▶ Task description
Every record gets copied exactly, and no picture goes with it.

+++ Dataset entries

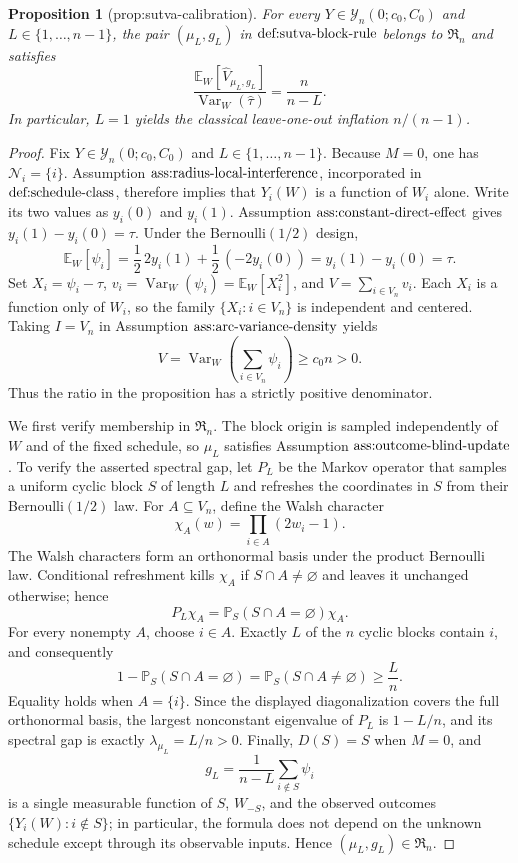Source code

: \documentclass{article}
\newtheorem{proposition}{Proposition}
\begin{document}
\begin{proposition}[prop:sutva-calibration]\label{prop:sutva-calibration}
For every \(Y\in\mathcal Y_n(0;c_0,C_0)\) and \(L\in\{1,\ldots,n-1\}\), the pair \((\mu_L,g_L)\) in \(\textnormal{def:sutva-block-rule}\) belongs to \(\mathfrak R_n\) and satisfies \[\frac{\mathbb E_W[\widehat V_{\mu_L,g_L}]}{\operatorname{Var}_W(\widehat\tau)}=\frac{n}{n-L}.\] In particular, \(L=1\) yields the classical leave-one-out inflation \(n/(n-1)\).
\end{proposition}
\begin{proof}
Fix \(Y\in\mathcal Y_n(0;c_0,C_0)\) and \(L\in\{1,\ldots,n-1\}\). Because \(M=0\), one has \(\mathcal N_i=\{i\}\). Assumption \(\textnormal{ass:radius-local-interference}\), incorporated in \(\textnormal{def:schedule-class}\), therefore implies that \(Y_i(W)\) is a function of \(W_i\) alone. Write its two values as \(y_i(0)\) and \(y_i(1)\). Assumption \(\textnormal{ass:constant-direct-effect}\) gives \(y_i(1)-y_i(0)=\tau\). Under the Bernoulli\((1/2)\) design,
\[
\mathbb E_W[\psi_i]=\frac12\,2y_i(1)+\frac12\,(-2y_i(0))=y_i(1)-y_i(0)=\tau.
\]
Set \(X_i=\psi_i-\tau\), \(v_i=\operatorname{Var}_W(\psi_i)=\mathbb E_W[X_i^2]\), and \(V=\sum_{i\in V_n}v_i\). Each \(X_i\) is a function only of \(W_i\), so the family \(\{X_i:i\in V_n\}\) is independent and centered. Taking \(I=V_n\) in Assumption \(\textnormal{ass:arc-variance-density}\) yields
\[
V=\operatorname{Var}_W\!\left(\sum_{i\in V_n}\psi_i\right)\ge c_0n>0.
\]
Thus the ratio in the proposition has a strictly positive denominator.

We first verify membership in \(\mathfrak R_n\). The block origin is sampled independently of \(W\) and of the fixed schedule, so \(\mu_L\) satisfies Assumption \(\textnormal{ass:outcome-blind-update}\). To verify the asserted spectral gap, let \(P_L\) be the Markov operator that samples a uniform cyclic block \(S\) of length \(L\) and refreshes the coordinates in \(S\) from their Bernoulli\((1/2)\) law. For \(A\subseteq V_n\), define the Walsh character
\[
\chi_A(w)=\prod_{i\in A}(2w_i-1).
\]
The Walsh characters form an orthonormal basis under the product Bernoulli law. Conditional refreshment kills \(\chi_A\) if \(S\cap A\ne\varnothing\) and leaves it unchanged otherwise; hence
\[
P_L\chi_A=\mathbb P_S(S\cap A=\varnothing)\chi_A.
\]
For every nonempty \(A\), choose \(i\in A\). Exactly \(L\) of the \(n\) cyclic blocks contain \(i\), and consequently
\[
1-\mathbb P_S(S\cap A=\varnothing)=\mathbb P_S(S\cap A\ne\varnothing)\ge\frac Ln.
\]
Equality holds when \(A=\{i\}\). Since the displayed diagonalization covers the full orthonormal basis, the largest nonconstant eigenvalue of \(P_L\) is \(1-L/n\), and its spectral gap is exactly \(\lambda_{\mu_L}=L/n>0\). Finally, \(D(S)=S\) when \(M=0\), and
\[
g_L=\frac{1}{n-L}\sum_{i\notin S}\psi_i
\]
is a single measurable function of \(S\), \(W_{-S}\), and the observed outcomes \(\{Y_i(W):i\notin S\}\); in particular, the formula does not depend on the unknown schedule except through its observable inputs. Hence \((\mu_L,g_L)\in\mathfrak R_n\).


\end{proof}
\end{document}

++++++

▶ Written solution
Source code

: \documentclass{article}
\newtheorem{proposition}{Proposition}
\begin{document}
\begin{proposition}[prop:sutva-calibration]\label{prop:sutva-calibration}
For every \(Y\in\mathcal Y_n(0;c_0,C_0)\) and \(L\in\{1,\ldots,n-1\}\), the pair \((\mu_L,g_L)\) in \(\textnormal{def:sutva-block-rule}\) belongs to \(\mathfrak R_n\) and satisfies \[\frac{\mathbb E_W[\widehat V_{\mu_L,g_L}]}{\operatorname{Var}_W(\widehat\tau)}=\frac{n}{n-L}.\] In particular, \(L=1\) yields the classical leave-one-out inflation \(n/(n-1)\).
\end{proposition}
\begin{proof}
Fix \(Y\in\mathcal Y_n(0;c_0,C_0)\) and \(L\in\{1,\ldots,n-1\}\). Because \(M=0\), one has \(\mathcal N_i=\{i\}\). Assumption \(\textnormal{ass:radius-local-interference}\), incorporated in \(\textnormal{def:schedule-class}\), therefore implies that \(Y_i(W)\) is a function of \(W_i\) alone. Write its two values as \(y_i(0)\) and \(y_i(1)\). Assumption \(\textnormal{ass:constant-direct-effect}\) gives \(y_i(1)-y_i(0)=\tau\). Under the Bernoulli\((1/2)\) design,
\[
\mathbb E_W[\psi_i]=\frac12\,2y_i(1)+\frac12\,(-2y_i(0))=y_i(1)-y_i(0)=\tau.
\]
Set \(X_i=\psi_i-\tau\), \(v_i=\operatorname{Var}_W(\psi_i)=\mathbb E_W[X_i^2]\), and \(V=\sum_{i\in V_n}v_i\). Each \(X_i\) is a function only of \(W_i\), so the family \(\{X_i:i\in V_n\}\) is independent and centered. Taking \(I=V_n\) in Assumption \(\textnormal{ass:arc-variance-density}\) yields
\[
V=\operatorname{Var}_W\!\left(\sum_{i\in V_n}\psi_i\right)\ge c_0n>0.
\]
Thus the ratio in the proposition has a strictly positive denominator.

We first verify membership in \(\mathfrak R_n\). The block origin is sampled independently of \(W\) and of the fixed schedule, so \(\mu_L\) satisfies Assumption \(\textnormal{ass:outcome-blind-update}\). To verify the asserted spectral gap, let \(P_L\) be the Markov operator that samples a uniform cyclic block \(S\) of length \(L\) and refreshes the coordinates in \(S\) from their Bernoulli\((1/2)\) law. For \(A\subseteq V_n\), define the Walsh character
\[
\chi_A(w)=\prod_{i\in A}(2w_i-1).
\]
The Walsh characters form an orthonormal basis under the product Bernoulli law. Conditional refreshment kills \(\chi_A\) if \(S\cap A\ne\varnothing\) and leaves it unchanged otherwise; hence
\[
P_L\chi_A=\mathbb P_S(S\cap A=\varnothing)\chi_A.
\]
For every nonempty \(A\), choose \(i\in A\). Exactly \(L\) of the \(n\) cyclic blocks contain \(i\), and consequently
\[
1-\mathbb P_S(S\cap A=\varnothing)=\mathbb P_S(S\cap A\ne\varnothing)\ge\frac Ln.
\]
Equality holds when \(A=\{i\}\). Since the displayed diagonalization covers the full orthonormal basis, the largest nonconstant eigenvalue of \(P_L\) is \(1-L/n\), and its spectral gap is exactly \(\lambda_{\mu_L}=L/n>0\). Finally, \(D(S)=S\) when \(M=0\), and
\[
g_L=\frac{1}{n-L}\sum_{i\notin S}\psi_i
\]
is a single measurable function of \(S\), \(W_{-S}\), and the observed outcomes \(\{Y_i(W):i\notin S\}\); in particular, the formula does not depend on the unknown schedule except through its observable inputs. Hence \((\mu_L,g_L)\in\mathfrak R_n\).


\end{proof}
\end{document}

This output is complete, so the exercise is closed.